Grabbing a handful of donuts given 4 different flavors

Question

A student's teacher decided to bring donuts to class the day before break. In the teacher's munchkin box are 18 chocolate munchkins, 12 cinnamon munchkins, 14 powdered munchkins, and 7 glazed munchkins. The student grabs a handful of 8 munchkins.

How many different handfuls could the student have grabbed?

Since the munchkins of each flavor are identical I was thinking of using the stars and bars approach but I'm a little confused what to do with the number of each type.

Originally I was thinking there would be 3 bars to account for the 4 different donut types and $8$ stars to account for the handful of 8 munchkins taken by the student. However since there are a lot of chocolate munchkins the student will be more likely to grab more chocolate munchkins and my approach doesn't take this detail into consideration. Can someone help give me a hint on how to approach this question?

Answer 1

Stars and bars will work just fine. Assuming there are unlimited supplies of each type of doughnut, you get $\binom{8+3}3=165$ selections.

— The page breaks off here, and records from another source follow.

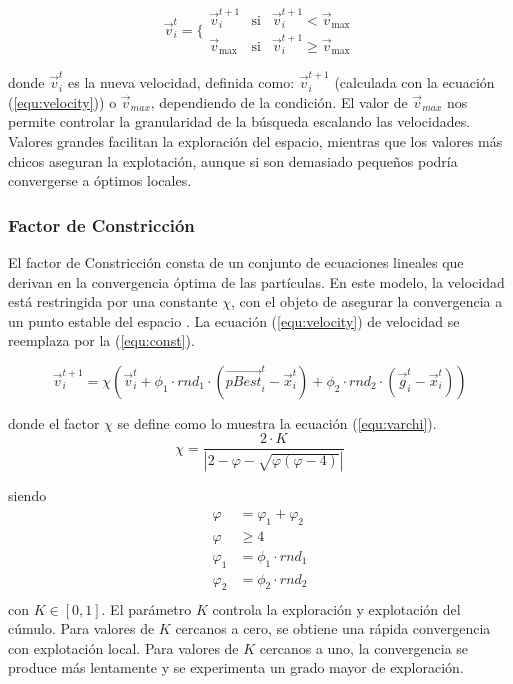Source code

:     \begin{equation}
	\vec{v}^t_i = \{
	\begin{matrix} 
	  \vec{v}^{t+1}_i & \mbox{si}& \vec{v}^{t+1}_i < \vec{v}_{\max}\\
	  \vec{v}_{\max} & \mbox{si}& \vec{v}^{t+1}_i \geq \vec{v}_{\max}
	\end{matrix}
    \label{equ:control}
    \end{equation}

    {\setlength{\parindent}{0pt}
  donde $\vec{v}^{t}_i$ es la nueva velocidad, definida como: $\vec{v}^{t+1}_i$ (calculada con la ecuaci\'on (\ref{equ:velocity})) o 
  $\vec{v}_{max}$, dependiendo de 
  la condici\'on. El valor de $\vec{v}_{max}$ nos permite controlar la granularidad de la b\'usqueda escalando las velocidades. Valores 
  grandes facilitan la exploraci\'on del espacio, mientras que los valores m\'as chicos aseguran la explotaci\'on, aunque si son demasiado 
  peque\~nos podr\'ia convergerse a \'optimos locales. 
  }
    \subsubsection{Factor de Constricci\'on}
  
  El factor de Constricci\'on consta de un conjunto de ecuaciones lineales que 
  derivan en la convergencia \'optima de las part\'iculas. En este modelo, la velocidad est\'a restringida por una
  constante $\chi$, con el objeto de asegurar la convergencia a un punto estable del espacio \cite{clerc99}. La ecuaci\'on (\ref{equ:velocity})
  de velocidad se reemplaza por la (\ref{equ:const}).

    \begin{equation}
	  \vec{v}^{t+1}_{i} = \chi \left( \vec{v}^t_i + \phi_1 \cdot rnd_1 \cdot \left(\vec{pBest}^t_i - \vec{x}^t_i \right) 
					    + \phi_2 \cdot rnd_2 \cdot \left(\vec{g}^t_i - \vec{x}^t_i \right) \right) 
      \label{equ:const}
   \end{equation}
  
  {\setlength{\parindent}{0pt}
  donde el factor $\chi$ se define como lo muestra la ecuaci\'on (\ref{equ:varchi}).
  }
  \begin{equation}
	  \chi = \frac{2 \cdot K}{|2- \varphi - \sqrt{\varphi \left(\varphi - 4\right)}|} 
      \label{equ:varchi}
   \end{equation}
  
 {\setlength{\parindent}{0pt}
siendo
}
\begin{align*}
  \varphi &= \varphi_1 + \varphi_2 \\
  \varphi &\geq 4 \\
  \varphi_1 &= \phi_1 \cdot rnd_1 \\
  \varphi_2 &= \phi_2 \cdot rnd_2 \\  
\end{align*}
{\setlength{\parindent}{0pt}
  con $K \in[0,1]$. El par\'ametro $K$ controla la exploraci\'on y explotaci\'on del c\'umulo. Para valores de $K$ cercanos a cero, se 
  obtiene una r\'apida convergencia con explotaci\'on local. Para valores de $K$ cercanos a uno, la convergencia se produce 
  m\'as lentamente y se experimenta un grado mayor de exploraci\'on. 
}
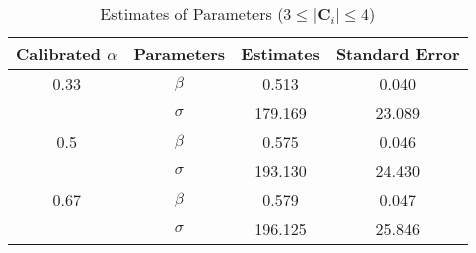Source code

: \begin{table}[H]
\centering
\caption{Estimates of Parameters ($3 \leq |\mathbf{C}_i| \leq 4$)}
\label{table: estimates (min_size=3 max_size=4 margin=2000)}
\begin{tabular}{cccc}
\toprule
Calibrated $\alpha$ & Parameters & Estimates & Standard Error \\
\midrule
0.33 & $\beta$ & 0.513 & 0.040 \\
 & $\sigma$ & 179.169 & 23.089 \\
0.5 & $\beta$ & 0.575 & 0.046 \\
 & $\sigma$ & 193.130 & 24.430 \\
0.67 & $\beta$ & 0.579 & 0.047 \\
 & $\sigma$ & 196.125 & 25.846 \\
\bottomrule
\end{tabular}
\end{table}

However, note that there are only seven glazed doughnuts, so we cannot have a selection of eight glazed doughnuts. All other selections are possible because there are at least eight of the other three types of doughnuts, so the correct number of selections the student can make is $165-1=164$.

Answer 2

$x_1 + x_2 + x_3 + x_4 = 8$

$0 \le x_1 \le 18$

$0 \le x_2 \le 12$

$0 \le x_3 \le 14 $

$0 \le x_4 \le 7 $

the limit $(18,12,14,7)$ are important only in case it is less than the sum required ($8$ here)

so first three inequalities don't matter.

Now if there had been no constraint on $x_4$, then the number of non-negative integral solution of: $$x_1+x_2+ ... + x_k = n$$ is $(n+k-1)C(k-1)$

Here $n = 8$, $k = 4 $, hence $11C3 = 165$
now due to limit in $x_4$ , only case left in the above solution is $(0,0,0,8) $

hence required number = $164 $